MobileRead Forums - View Single Post - creating a recipe for faz.net's e-paper

chris23 · 05-06-2015, 03:04 PM

Hi all,

first of all thanks to Kovid for his great work on Calibre. I'm using it just for some months and now I really depend on the morning news deliverd straight to my kindle.

All I miss is the german newspaper FAZ. I've created a recipe for downloading the json contents from the DEMO page of the e-paper ( http://www.faz.net/e-paper/?GETS=pcp...vitab#DEMO_FAZ ), see the attached source.

Downloading the JSON contents seems to work, but I have some problems with the further processing in Calibre. Can someone please help me here?

1. Calibre seems to use only the first two articles from the first two sections. All other articles are ignored. I think I missed an option somewhere...

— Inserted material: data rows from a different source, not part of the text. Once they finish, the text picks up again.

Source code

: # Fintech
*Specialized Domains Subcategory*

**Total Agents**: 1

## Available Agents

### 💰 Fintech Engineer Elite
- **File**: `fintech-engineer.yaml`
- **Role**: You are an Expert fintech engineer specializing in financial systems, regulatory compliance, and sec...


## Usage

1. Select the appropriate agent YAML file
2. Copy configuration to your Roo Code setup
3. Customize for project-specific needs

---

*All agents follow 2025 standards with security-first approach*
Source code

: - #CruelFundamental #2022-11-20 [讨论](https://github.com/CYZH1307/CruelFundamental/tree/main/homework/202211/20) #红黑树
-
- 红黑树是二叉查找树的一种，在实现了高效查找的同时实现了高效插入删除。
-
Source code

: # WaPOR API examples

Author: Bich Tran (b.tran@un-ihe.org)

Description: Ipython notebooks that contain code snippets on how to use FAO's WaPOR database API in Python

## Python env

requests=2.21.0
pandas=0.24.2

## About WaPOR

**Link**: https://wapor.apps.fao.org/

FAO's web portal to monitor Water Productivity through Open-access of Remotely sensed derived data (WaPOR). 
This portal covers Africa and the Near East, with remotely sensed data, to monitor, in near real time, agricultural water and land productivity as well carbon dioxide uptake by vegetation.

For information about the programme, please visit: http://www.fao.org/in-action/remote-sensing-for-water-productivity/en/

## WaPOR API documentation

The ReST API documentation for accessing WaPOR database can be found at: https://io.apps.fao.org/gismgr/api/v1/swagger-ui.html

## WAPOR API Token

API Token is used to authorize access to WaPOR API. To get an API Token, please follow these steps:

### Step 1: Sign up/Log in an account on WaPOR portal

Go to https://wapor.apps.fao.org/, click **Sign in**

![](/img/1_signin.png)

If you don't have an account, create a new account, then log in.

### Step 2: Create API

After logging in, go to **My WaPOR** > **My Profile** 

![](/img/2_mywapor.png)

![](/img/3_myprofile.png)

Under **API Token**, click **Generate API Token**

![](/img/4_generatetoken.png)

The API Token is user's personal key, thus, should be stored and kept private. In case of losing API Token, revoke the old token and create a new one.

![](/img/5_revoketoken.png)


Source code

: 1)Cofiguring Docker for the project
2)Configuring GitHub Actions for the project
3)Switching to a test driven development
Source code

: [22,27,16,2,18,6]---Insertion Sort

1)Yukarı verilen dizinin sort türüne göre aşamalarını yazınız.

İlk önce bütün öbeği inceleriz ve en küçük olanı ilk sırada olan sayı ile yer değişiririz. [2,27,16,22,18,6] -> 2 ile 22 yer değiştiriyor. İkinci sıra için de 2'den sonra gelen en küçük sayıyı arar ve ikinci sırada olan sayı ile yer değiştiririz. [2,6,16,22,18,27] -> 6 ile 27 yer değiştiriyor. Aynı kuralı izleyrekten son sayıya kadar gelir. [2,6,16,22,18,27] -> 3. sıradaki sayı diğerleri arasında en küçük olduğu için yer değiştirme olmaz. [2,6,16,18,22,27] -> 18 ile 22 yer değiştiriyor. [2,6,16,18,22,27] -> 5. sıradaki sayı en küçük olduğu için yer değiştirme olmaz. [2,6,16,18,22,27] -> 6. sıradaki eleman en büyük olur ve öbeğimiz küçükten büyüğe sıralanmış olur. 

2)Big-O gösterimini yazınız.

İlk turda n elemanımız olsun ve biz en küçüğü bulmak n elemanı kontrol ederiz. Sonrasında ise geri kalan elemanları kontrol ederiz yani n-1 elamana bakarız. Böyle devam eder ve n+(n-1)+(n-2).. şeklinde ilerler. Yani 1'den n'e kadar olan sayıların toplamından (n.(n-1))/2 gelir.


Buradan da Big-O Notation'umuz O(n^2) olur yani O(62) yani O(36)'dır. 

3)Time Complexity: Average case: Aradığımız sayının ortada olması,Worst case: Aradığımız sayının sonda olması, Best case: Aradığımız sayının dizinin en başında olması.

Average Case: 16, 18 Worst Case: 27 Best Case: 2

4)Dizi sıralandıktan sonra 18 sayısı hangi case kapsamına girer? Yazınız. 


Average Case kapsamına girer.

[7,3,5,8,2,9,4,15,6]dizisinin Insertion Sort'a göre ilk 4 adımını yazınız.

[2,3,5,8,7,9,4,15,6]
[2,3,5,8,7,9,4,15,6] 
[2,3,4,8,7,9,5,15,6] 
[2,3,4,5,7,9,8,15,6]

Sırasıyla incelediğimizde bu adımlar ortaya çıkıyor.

2. The documentation for parse_index says, that all articles should be downloaded locally before processing by calibre. Is there a hook, in which I can delete those temporary files after the ebook has been created?

Thanks for your help,

chris

Code:

#!/usr/bin/env  python2
# -*- coding: utf-8 -*-
__license__   = 'GPL v3'

import re, string, time, json, urllib, tempfile, os
from calibre import strftime
from datetime import timedelta, date
from time import sleep
from calibre.web.feeds.recipes import BasicNewsRecipe
from calibre.ebooks.BeautifulSoup import BeautifulSoup, Tag, BeautifulStoneSoup

class FAZ(BasicNewsRecipe):




    title='Frankfurter Allgemeine Zeitung'
    description = 'Demo feed'

    __author__  = 'Christoph Klein'
    language = 'de'
    requires_version = (0, 7, 5)
    encoding = 'utf-8'

    max_articles_per_feed = 1000

    #FAZ structures the JSON data as follows
    #1. a file for the issue, with a link to each page
    #2. a file for each page of an issue, with links to the articles on that page
    #3. a file for each article


    def parse_index(self):
        #adjust the following variable
        #the demo page is usualy 9 days behind. on the 6th of may the issue for 27th of april is avaiable

        stichtag="2015-04-27"

        #url for the whole issue
        url = "http://www.faz.net/e-paper/epaper/overview/DEMO_FAZ/" + stichtag
        response = urllib.urlopen(url);
        data = json.loads(response.read())
        pages=data["seiten"]

        books = {}

        tempdir=tempfile.mkdtemp() + os.sep

        for page in pages:
            #downloading json for each page
            url2=url+"/"+str(page["nummer"])
            response = urllib.urlopen(url2);
            page_data = json.loads(response.read())

            
            #print page_data
            for article in page_data:
                #downloading articles on page

                #some **article** are mere layout items and we dont to download these
                if article["titel"] == "":
                    continue
                
            
                url3='http://www.faz.net/e-paper/epaper/' + article["url"]
                response = urllib.urlopen(url3);
                article_content = json.loads(response.read())

                #some **article**, in particular on the front page, are just brief descriptions for articles
                #on a following page. the following heuristic skips these articles
                if len(article_content["text"]) < 200:
                    continue

                if not books.has_key(article["buch"]):
                    books[article["buch"]] = []

                tmpfile_name=tempdir+ str(page["nummer"]) + '_' + str(article["documentId"])    
                article_data={
                    'title'         : article["titel"],
                    'description'   : article["teaser"],
                    'url'           : 'file://' + tmpfile_name
                }

                print article["titel"]

                books[article["buch"]].append(article_data)
                f = open(tmpfile_name,"w")
                f.write(article_content["text"])
                f.close
        
        res=books.items()
        #pdb.set_trace()
        return res